[Data entries]
-- Opening Marker --
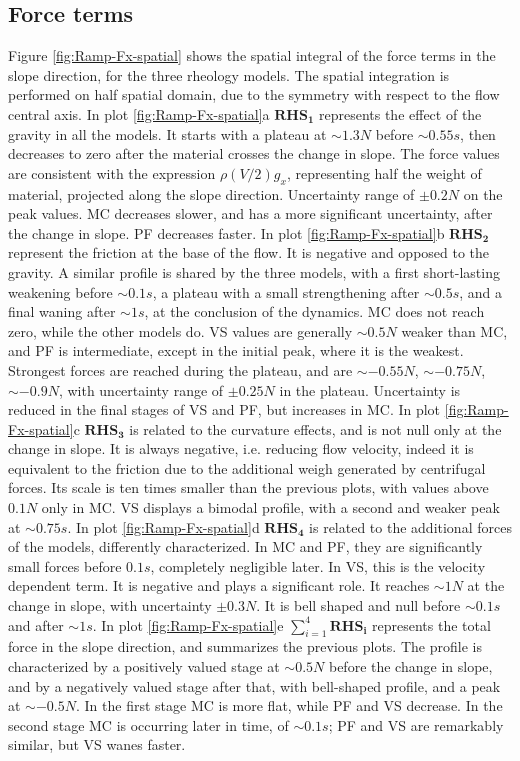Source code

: \documentclass{article}
\begin{document}
\subsection{Force terms}
Figure \ref{fig:Ramp-Fx-spatial} shows the spatial integral of the force terms in the slope direction, for the three rheology models. The spatial integration is performed on half spatial domain, due to the symmetry with respect to the flow central axis. In plot \ref{fig:Ramp-Fx-spatial}a $\boldsymbol{RHS_1}$ represents the effect of the gravity in all the models. It starts with a plateau at $\sim 1.3 N$ before $\sim 0.55 s$, then decreases to zero after the material crosses the change in slope. The force values are consistent with the expression $\rho \left(V/2\right) g_x$, representing half the weight of material, projected along the slope direction. Uncertainty range of $\pm 0.2 N$ on the peak values. MC decreases slower, and has a more significant uncertainty, after the change in slope. PF decreases faster. In plot \ref{fig:Ramp-Fx-spatial}b $\boldsymbol{RHS_2}$ represent the friction at the base of the flow. It is negative and opposed to the gravity. A similar profile is shared by the three models, with a first short-lasting weakening before $\sim 0.1 s$, a plateau with a small strengthening after $\sim 0.5 s$, and a final waning after $\sim 1 s$, at the conclusion of the dynamics. MC does not reach zero, while the other models do. VS values are generally $\sim 0.5 N$ weaker than MC, and PF is intermediate, except in the initial peak, where it is the weakest. Strongest forces are reached during the plateau, and are $\sim -0.55 N$, $\sim -0.75 N$, $\sim -0.9 N$, with uncertainty range of $\pm 0.25 N$ in the plateau. Uncertainty is reduced in the final stages of VS and PF, but increases in MC. In plot \ref{fig:Ramp-Fx-spatial}c $\boldsymbol{RHS_3}$ is related to the curvature effects, and is not null only at the change in slope. It is always negative, i.e. reducing flow velocity, indeed it is equivalent to the friction due to the additional weigh generated by centrifugal forces. Its scale is ten times smaller than the previous plots, with values above $0.1 N$ only in MC. VS displays a bimodal profile, with a second and weaker peak at $\sim 0.75 s$. In plot \ref{fig:Ramp-Fx-spatial}d $\boldsymbol{RHS_4}$ is related to the additional forces of the models, differently characterized. In MC and PF, they are significantly small forces before $0.1 s$, completely negligible later. In VS, this is the velocity dependent term. It is negative and plays a significant role. It reaches $\sim 1 N$ at the change in slope, with uncertainty $\pm 0.3 N$. It is bell shaped and null before $\sim 0.1 s$ and after $\sim 1 s$. In plot \ref{fig:Ramp-Fx-spatial}e $\sum^4_{i=1}\boldsymbol{RHS_i}$ represents the total force in the slope direction, and summarizes the previous plots. The profile is characterized by a positively valued stage at $\sim 0.5 N$ before the change in slope, and by a negatively valued stage after that, with bell-shaped profile, and a peak at $\sim -0.5 N$. In the first stage MC is more flat, while PF and VS decrease. In the second stage MC is occurring later in time, of $\sim 0.1 s$; PF and VS are remarkably similar, but VS wanes faster.
\end{document}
-- Closing Marker --
§ **WHAT TO PRODUCE**
Before copying, set the pictures aside; then reproduce each entry above exactly.

§ **EXERCISE RESULT**
Source code

: \documentclass{article}
\begin{document}
\subsection{Force terms}
Figure \ref{fig:Ramp-Fx-spatial} shows the spatial integral of the force terms in the slope direction, for the three rheology models. The spatial integration is performed on half spatial domain, due to the symmetry with respect to the flow central axis. In plot \ref{fig:Ramp-Fx-spatial}a $\boldsymbol{RHS_1}$ represents the effect of the gravity in all the models. It starts with a plateau at $\sim 1.3 N$ before $\sim 0.55 s$, then decreases to zero after the material crosses the change in slope. The force values are consistent with the expression $\rho \left(V/2\right) g_x$, representing half the weight of material, projected along the slope direction. Uncertainty range of $\pm 0.2 N$ on the peak values. MC decreases slower, and has a more significant uncertainty, after the change in slope. PF decreases faster. In plot \ref{fig:Ramp-Fx-spatial}b $\boldsymbol{RHS_2}$ represent the friction at the base of the flow. It is negative and opposed to the gravity. A similar profile is shared by the three models, with a first short-lasting weakening before $\sim 0.1 s$, a plateau with a small strengthening after $\sim 0.5 s$, and a final waning after $\sim 1 s$, at the conclusion of the dynamics. MC does not reach zero, while the other models do. VS values are generally $\sim 0.5 N$ weaker than MC, and PF is intermediate, except in the initial peak, where it is the weakest. Strongest forces are reached during the plateau, and are $\sim -0.55 N$, $\sim -0.75 N$, $\sim -0.9 N$, with uncertainty range of $\pm 0.25 N$ in the plateau. Uncertainty is reduced in the final stages of VS and PF, but increases in MC. In plot \ref{fig:Ramp-Fx-spatial}c $\boldsymbol{RHS_3}$ is related to the curvature effects, and is not null only at the change in slope. It is always negative, i.e. reducing flow velocity, indeed it is equivalent to the friction due to the additional weigh generated by centrifugal forces. Its scale is ten times smaller than the previous plots, with values above $0.1 N$ only in MC. VS displays a bimodal profile, with a second and weaker peak at $\sim 0.75 s$. In plot \ref{fig:Ramp-Fx-spatial}d $\boldsymbol{RHS_4}$ is related to the additional forces of the models, differently characterized. In MC and PF, they are significantly small forces before $0.1 s$, completely negligible later. In VS, this is the velocity dependent term. It is negative and plays a significant role. It reaches $\sim 1 N$ at the change in slope, with uncertainty $\pm 0.3 N$. It is bell shaped and null before $\sim 0.1 s$ and after $\sim 1 s$. In plot \ref{fig:Ramp-Fx-spatial}e $\sum^4_{i=1}\boldsymbol{RHS_i}$ represents the total force in the slope direction, and summarizes the previous plots. The profile is characterized by a positively valued stage at $\sim 0.5 N$ before the change in slope, and by a negatively valued stage after that, with bell-shaped profile, and a peak at $\sim -0.5 N$. In the first stage MC is more flat, while PF and VS decrease. In the second stage MC is occurring later in time, of $\sim 0.1 s$; PF and VS are remarkably similar, but VS wanes faster.
\end{document}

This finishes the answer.